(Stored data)

-*-

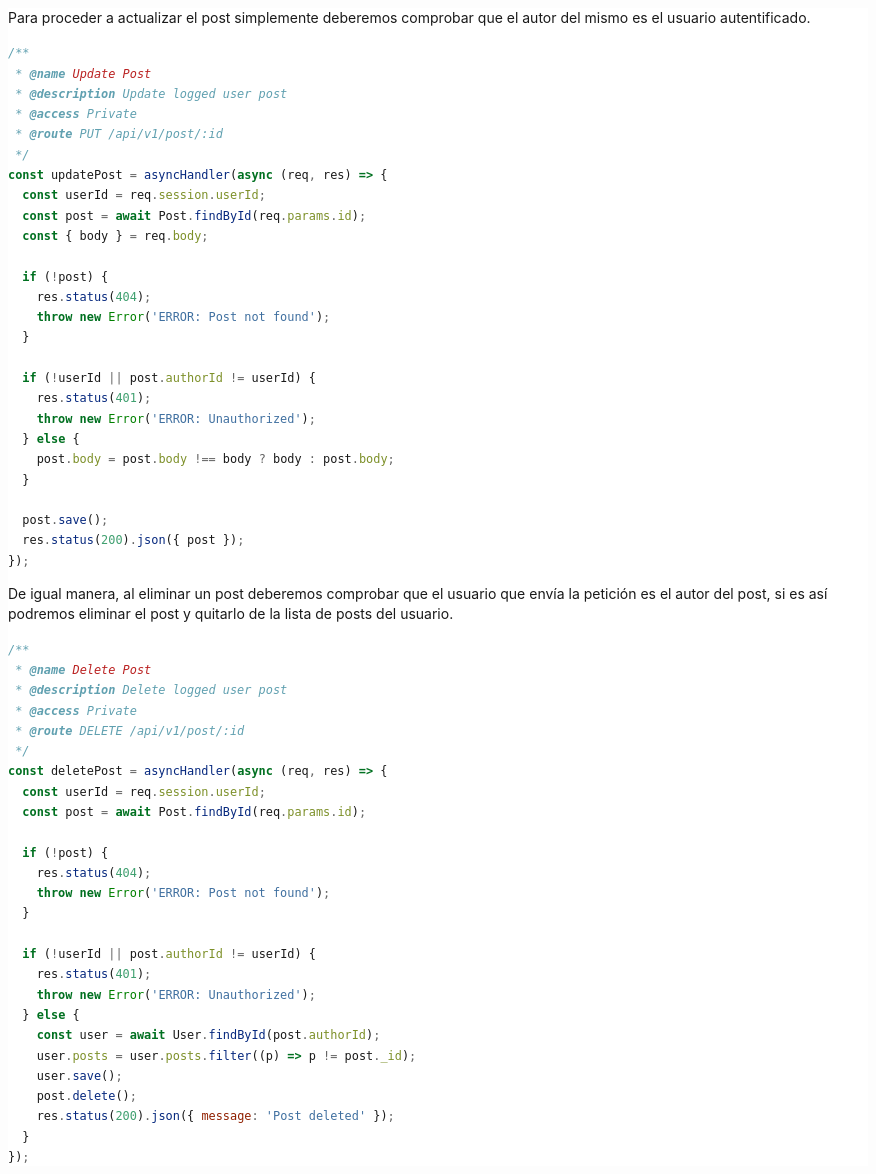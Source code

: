 Para proceder a actualizar el post simplemente deberemos comprobar que el autor del mismo es el usuario autentificado.

```jsx
/**
 * @name Update Post
 * @description Update logged user post
 * @access Private
 * @route PUT /api/v1/post/:id
 */
const updatePost = asyncHandler(async (req, res) => {
  const userId = req.session.userId;
  const post = await Post.findById(req.params.id);
  const { body } = req.body;

  if (!post) {
    res.status(404);
    throw new Error('ERROR: Post not found');
  }

  if (!userId || post.authorId != userId) {
    res.status(401);
    throw new Error('ERROR: Unauthorized');
  } else {
    post.body = post.body !== body ? body : post.body;
  }

  post.save();
  res.status(200).json({ post });
});
```

De igual manera, al eliminar un post deberemos comprobar que el usuario que envía la petición es el autor del post, si es así podremos eliminar el post y quitarlo de la lista de posts del usuario.

```jsx
/**
 * @name Delete Post
 * @description Delete logged user post
 * @access Private
 * @route DELETE /api/v1/post/:id
 */
const deletePost = asyncHandler(async (req, res) => {
  const userId = req.session.userId;
  const post = await Post.findById(req.params.id);

  if (!post) {
    res.status(404);
    throw new Error('ERROR: Post not found');
  }

  if (!userId || post.authorId != userId) {
    res.status(401);
    throw new Error('ERROR: Unauthorized');
  } else {
    const user = await User.findById(post.authorId);
    user.posts = user.posts.filter((p) => p != post._id);
    user.save();
    post.delete();
    res.status(200).json({ message: 'Post deleted' });
  }
});
```
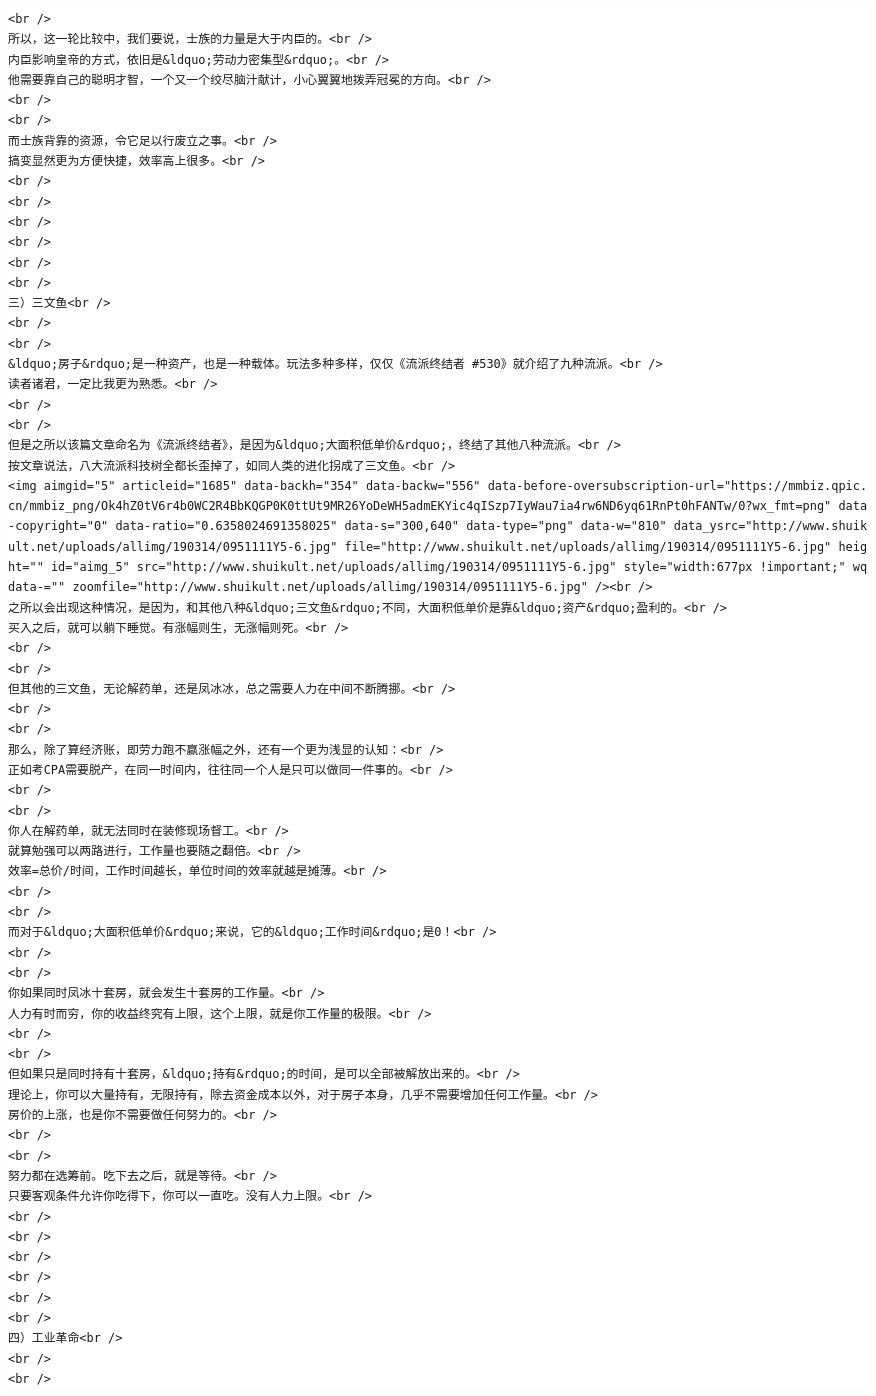 	<br />
	所以，这一轮比较中，我们要说，士族的力量是大于内臣的。<br />
	内臣影响皇帝的方式，依旧是&ldquo;劳动力密集型&rdquo;。<br />
	他需要靠自己的聪明才智，一个又一个绞尽脑汁献计，小心翼翼地拨弄冠冕的方向。<br />
	<br />
	<br />
	而士族背靠的资源，令它足以行废立之事。<br />
	搞变显然更为方便快捷，效率高上很多。<br />
	<br />
	<br />
	<br />
	<br />
	<br />
	<br />
	三）三文鱼<br />
	<br />
	<br />
	&ldquo;房子&rdquo;是一种资产，也是一种载体。玩法多种多样，仅仅《流派终结者 #530》就介绍了九种流派。<br />
	读者诸君，一定比我更为熟悉。<br />
	<br />
	<br />
	但是之所以该篇文章命名为《流派终结者》，是因为&ldquo;大面积低单价&rdquo;，终结了其他八种流派。<br />
	按文章说法，八大流派科技树全都长歪掉了，如同人类的进化拐成了三文鱼。<br />
	<img aimgid="5" articleid="1685" data-backh="354" data-backw="556" data-before-oversubscription-url="https://mmbiz.qpic.cn/mmbiz_png/Ok4hZ0tV6r4b0WC2R4BbKQGP0K0ttUt9MR26YoDeWH5admEKYic4qISzp7IyWau7ia4rw6ND6yq61RnPt0hFANTw/0?wx_fmt=png" data-copyright="0" data-ratio="0.6358024691358025" data-s="300,640" data-type="png" data-w="810" data_ysrc="http://www.shuikult.net/uploads/allimg/190314/0951111Y5-6.jpg" file="http://www.shuikult.net/uploads/allimg/190314/0951111Y5-6.jpg" height="" id="aimg_5" src="http://www.shuikult.net/uploads/allimg/190314/0951111Y5-6.jpg" style="width:677px !important;" wqdata-="" zoomfile="http://www.shuikult.net/uploads/allimg/190314/0951111Y5-6.jpg" /><br />
	之所以会出现这种情况，是因为，和其他八种&ldquo;三文鱼&rdquo;不同，大面积低单价是靠&ldquo;资产&rdquo;盈利的。<br />
	买入之后，就可以躺下睡觉。有涨幅则生，无涨幅则死。<br />
	<br />
	<br />
	但其他的三文鱼，无论解药单，还是凤冰冰，总之需要人力在中间不断腾挪。<br />
	<br />
	<br />
	那么，除了算经济账，即劳力跑不赢涨幅之外，还有一个更为浅显的认知：<br />
	正如考CPA需要脱产，在同一时间内，往往同一个人是只可以做同一件事的。<br />
	<br />
	<br />
	你人在解药单，就无法同时在装修现场督工。<br />
	就算勉强可以两路进行，工作量也要随之翻倍。<br />
	效率=总价/时间，工作时间越长，单位时间的效率就越是摊薄。<br />
	<br />
	<br />
	而对于&ldquo;大面积低单价&rdquo;来说，它的&ldquo;工作时间&rdquo;是0！<br />
	<br />
	<br />
	你如果同时凤冰十套房，就会发生十套房的工作量。<br />
	人力有时而穷，你的收益终究有上限，这个上限，就是你工作量的极限。<br />
	<br />
	<br />
	但如果只是同时持有十套房，&ldquo;持有&rdquo;的时间，是可以全部被解放出来的。<br />
	理论上，你可以大量持有，无限持有，除去资金成本以外，对于房子本身，几乎不需要增加任何工作量。<br />
	房价的上涨，也是你不需要做任何努力的。<br />
	<br />
	<br />
	努力都在选筹前。吃下去之后，就是等待。<br />
	只要客观条件允许你吃得下，你可以一直吃。没有人力上限。<br />
	<br />
	<br />
	<br />
	<br />
	<br />
	<br />
	四）工业革命<br />
	<br />
	<br />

-*-

• [Task description] Report the total of lines above containing the string "autor", and write nothing besides it.

• [Answer section] 2